__What the exercise asks__
In the entries below, count every line with the word "applications". Return only the count.
━━ Records to process ━━
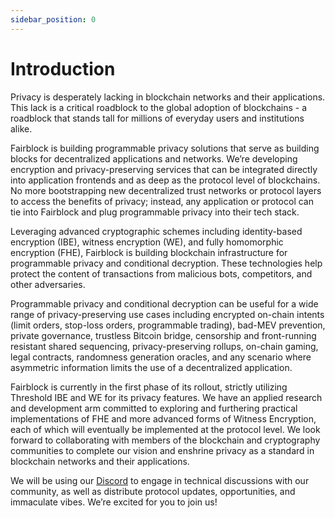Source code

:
 ```yaml
---
sidebar_position: 0
---
```


# Introduction

Privacy is desperately lacking in blockchain networks and their applications. This lack is a critical roadblock to the global adoption of blockchains - a roadblock that stands tall for millions of everyday users and institutions alike.

Fairblock is building programmable privacy solutions that serve as building blocks for decentralized applications and networks. We’re developing encryption and privacy-preserving services that can be integrated directly into application frontends and as deep as the protocol level of blockchains. No more bootstrapping new decentralized trust networks or protocol layers to access the benefits of privacy; instead, any application or protocol can tie into Fairblock and plug programmable privacy into their tech stack.

Leveraging advanced cryptographic schemes including identity-based encryption (IBE), witness encryption (WE), and fully homomorphic encryption (FHE), Fairblock is building blockchain infrastructure for programmable privacy and conditional decryption. These technologies help protect the content of transactions from malicious bots, competitors, and other adversaries.

Programmable privacy and conditional decryption can be useful for a wide range of privacy-preserving use cases including encrypted on-chain intents (limit orders, stop-loss orders, programmable trading), bad-MEV prevention, private governance, trustless Bitcoin bridge, censorship and front-running resistant shared sequencing, privacy-preserving rollups, on-chain gaming, legal contracts, randomness generation oracles, and any scenario where asymmetric information limits the use of a decentralized application.

Fairblock is currently in the first phase of its rollout, strictly utilizing Threshold IBE and WE for its privacy features. We have an applied research and development arm committed to exploring and furthering practical implementations of FHE and more advanced forms of Witness Encryption, each of which will eventually be implemented at the protocol level. We look forward to collaborating with members of the blockchain and cryptography communities to complete our vision and enshrine privacy as a standard in blockchain networks and their applications.

We will be using our [Discord](https://discord.gg/8zFvUJrz3z) to engage in technical discussions with our community, as well as distribute protocol updates, opportunities, and immaculate vibes. We’re excited for you to join us!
━━━
__Problem solution__
3